That's not true of a discrete variable. For example, consider the number of days in a month. There are only a few options: 28 days, 29 days, 30 days, or 31 days. The month you choose (and whether it is a leap year) will determine the number of days in that month. For example, if we choose May then the number of days is 31. It doesn't matter if you measure the number of days in May *very precisely*. Even if you ask for 15 decimal places, it will still be 31 days in May 


To turn a continous variable (like height) into a discrete variable (like days in a month), you can create a discrete set of "buckets" to contain the continuous values. An obvious choice of "buckets" for for height is 1-foot intervals, like so:

- 0-1 feet
- 1-2 feet
- 2-3 feet
- 3-4 feet
- 4-5 feet
- 5-6 feet
- 6-7 feet
- 7+  feet

Using our example earlier, the person with a height of 5.8240312119261876655316423270011 feet tall (or approximately 5'10") would go into the 5-6 feet bucket. 

Let's take a sample of height values, and put them into buckets, to generate our discrete distribution of heights.

## 2.A Probability Mass Function (PMF)

Recall that our random variable $X$ is height.
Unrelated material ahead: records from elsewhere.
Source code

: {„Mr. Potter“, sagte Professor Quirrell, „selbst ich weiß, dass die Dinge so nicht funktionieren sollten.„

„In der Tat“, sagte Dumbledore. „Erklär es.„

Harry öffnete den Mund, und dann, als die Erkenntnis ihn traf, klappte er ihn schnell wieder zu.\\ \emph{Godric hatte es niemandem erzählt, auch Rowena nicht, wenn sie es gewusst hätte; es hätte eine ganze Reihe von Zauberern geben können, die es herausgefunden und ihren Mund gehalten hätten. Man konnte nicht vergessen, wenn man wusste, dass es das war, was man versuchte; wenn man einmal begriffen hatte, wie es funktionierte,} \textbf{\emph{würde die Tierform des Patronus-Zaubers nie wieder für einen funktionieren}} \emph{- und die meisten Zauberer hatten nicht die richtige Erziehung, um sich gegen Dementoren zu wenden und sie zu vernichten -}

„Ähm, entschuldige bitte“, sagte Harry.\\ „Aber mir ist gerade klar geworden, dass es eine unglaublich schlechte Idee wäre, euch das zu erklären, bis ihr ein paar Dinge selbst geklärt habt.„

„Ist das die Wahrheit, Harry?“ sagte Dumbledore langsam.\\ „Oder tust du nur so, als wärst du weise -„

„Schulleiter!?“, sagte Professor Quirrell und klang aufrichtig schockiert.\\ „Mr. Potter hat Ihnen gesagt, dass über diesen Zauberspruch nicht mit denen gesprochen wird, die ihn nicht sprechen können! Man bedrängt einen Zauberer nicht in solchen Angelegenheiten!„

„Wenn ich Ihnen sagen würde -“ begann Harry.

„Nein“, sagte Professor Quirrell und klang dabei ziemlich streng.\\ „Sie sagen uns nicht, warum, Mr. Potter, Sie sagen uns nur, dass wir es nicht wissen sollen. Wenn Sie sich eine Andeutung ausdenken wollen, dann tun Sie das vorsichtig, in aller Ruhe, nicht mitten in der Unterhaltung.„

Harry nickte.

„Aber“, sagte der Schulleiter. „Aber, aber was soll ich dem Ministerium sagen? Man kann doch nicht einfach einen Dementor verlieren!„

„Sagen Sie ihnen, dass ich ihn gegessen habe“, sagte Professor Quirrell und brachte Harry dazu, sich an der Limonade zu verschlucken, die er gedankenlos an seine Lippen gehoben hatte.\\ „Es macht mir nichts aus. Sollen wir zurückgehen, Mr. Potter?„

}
Say that we have a *sample* of 40 people's heights. We can write down the sample as $\vec{x}$. The little arrow over the top of $\vec{x}$ means this is a *vector* or a set of values. 

In general we write a vector as a set of values indexed like so:

$$
\vec{x} = [x_1, x_2, ...,x_n, ..., x_{I}]
$$

The vector has length indicated by $I$, and we use $i$ as a placeholder for an arbitrary element anywhere in the vector. 
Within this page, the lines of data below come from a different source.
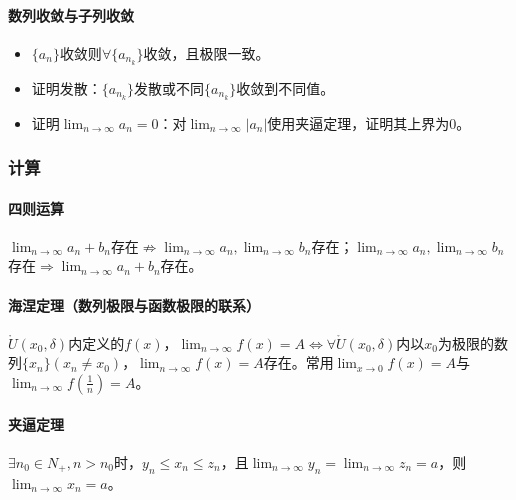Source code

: \documentclass[
12pt, %
a4paper, 
oneside, %
headinclude,footinclude, %
]{scrartcl}
\begin{document}
\paragraph{数列收敛与子列收敛}
\begin{itemize}
\item $ \{a_n\} $收敛则$ \forall \{a_{n_k}\} $收敛，且极限一致。
\item 证明发散：$ \{a_{n_k}\} $发散或不同$ \{a_{n_k}\} $收敛到不同值。
\item 证明$ \lim_{n \to \infty} a_n = 0 $：对$ \lim_{n \to \infty} |a_n| $使用夹逼定理，证明其上界为$ 0 $。
\end{itemize}
\subsubsection[计算]{计算}
\paragraph{四则运算}
$ \lim_{n \to \infty} a_n + b_n $存在$ \nRightarrow $$ \lim_{n \to \infty} a_n, \lim_{n \to \infty} b_n $存在；$ \lim_{n \to \infty} a_n, \lim_{n \to \infty} b_n $存在$ \Rightarrow $$ \lim_{n \to \infty} a_n + b_n $存在。
\paragraph{海涅定理（数列极限与函数极限的联系）}
$ \mathring{U}(x_0, \delta) $内定义的$ f(x) $，$ \lim_{n \to \infty} f(x) = A $$ \Leftrightarrow $$ \forall \mathring{U}(x_0, \delta) $内以$ x_0 $为极限的数列$ \{x_n\}(x_n \neq x_0) $，$ \lim_{n \to \infty} f(x) = A $存在。常用$ \lim_{x \to 0} f(x) = A $与$ \lim_{n \to \infty} f(\frac{1}{n}) = A $。
\paragraph{夹逼定理}
$ \exists n_0 \in N_+, n > n_0 $时，$ y_n \leq x_n \leq z_n $，且$ \lim_{n \to \infty} y_n = \lim_{n \to \infty} z_n = a $，则$ \lim_{n \to \infty} x_n = a $。
\end{document}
Let's say we have a sample of 40 observations of people's heights, in feet. Here is the sample we will use for our illustrations:

$$
\begin{aligned}
\vec{x} = [&2.91, 3.09, 5.19, 5.76, 5.20, 4.93, 4.96, 5.60, 5.67, 5.86, \\
           &4.85, 5.60, 5.22, 5.71, 5.16, 5.27, 5.05, 5.07, 5.58, 3.65, \\
           &4.78, 5.07, 5.31, 6.17, 5.68, 5.50, 5.90, 5.33, 4.68, 4.85 \\
           &4.70, 4.51, 5.58, 3.82, 6.02, 4.46, 5.85, 6.16, 5.08, 3.51]
\end{aligned}
$$

The first element of this vector is $x_1 = 2.91$ft, the $10^{th}$ element is $x_{10} = 5.86$ft, and the capital-I $I^{th}$ (last) element is $x_I = 3.51$ft. 

Because no value is less than 2 or greater than 7, our buckets will be:

- 2-3ft
- 3-4ft
- 4-5ft
- 5-6ft
- 6-7ft

To make our discrete distribution, we will count the number of each of these values that fall into each of the bins defined above. 

We could imagine "dropping each observation" into the bins randomly like so:

![Height in Buckets](./buckets_of_height_count.png)

In this illustration, the positions inside each bucket don't matter -- we've just randomly dropped each one in. The number of observations in each bucket is the thing that matters, and we've written it above each bucket.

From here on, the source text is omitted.